### Exercise data
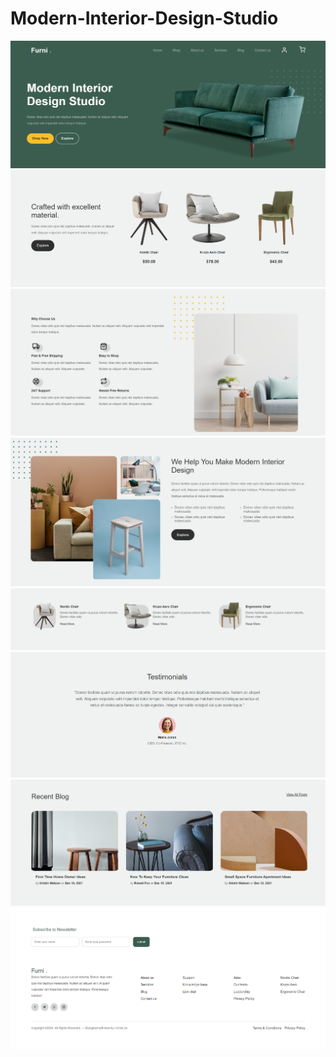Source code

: # Modern-Interior-Design-Studio
![](Screenshots/Screenshot%20(188).png)
![](Screenshots/Screenshot%20(189).png)
![](Screenshots/Screenshot%20(190).png)
![](Screenshots/Screenshot%20(192).png)
![](Screenshots/Screenshot%20(193).png)
![](Screenshots/Screenshot%20(194).png)
![](Screenshots/Screenshot%20(195).png)
![](Screenshots/Screenshot%20(196).png)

### The task
Counting only lines with the word "Screenshots" in them, say how many there are in the entries above, with no other words.

### Task response
8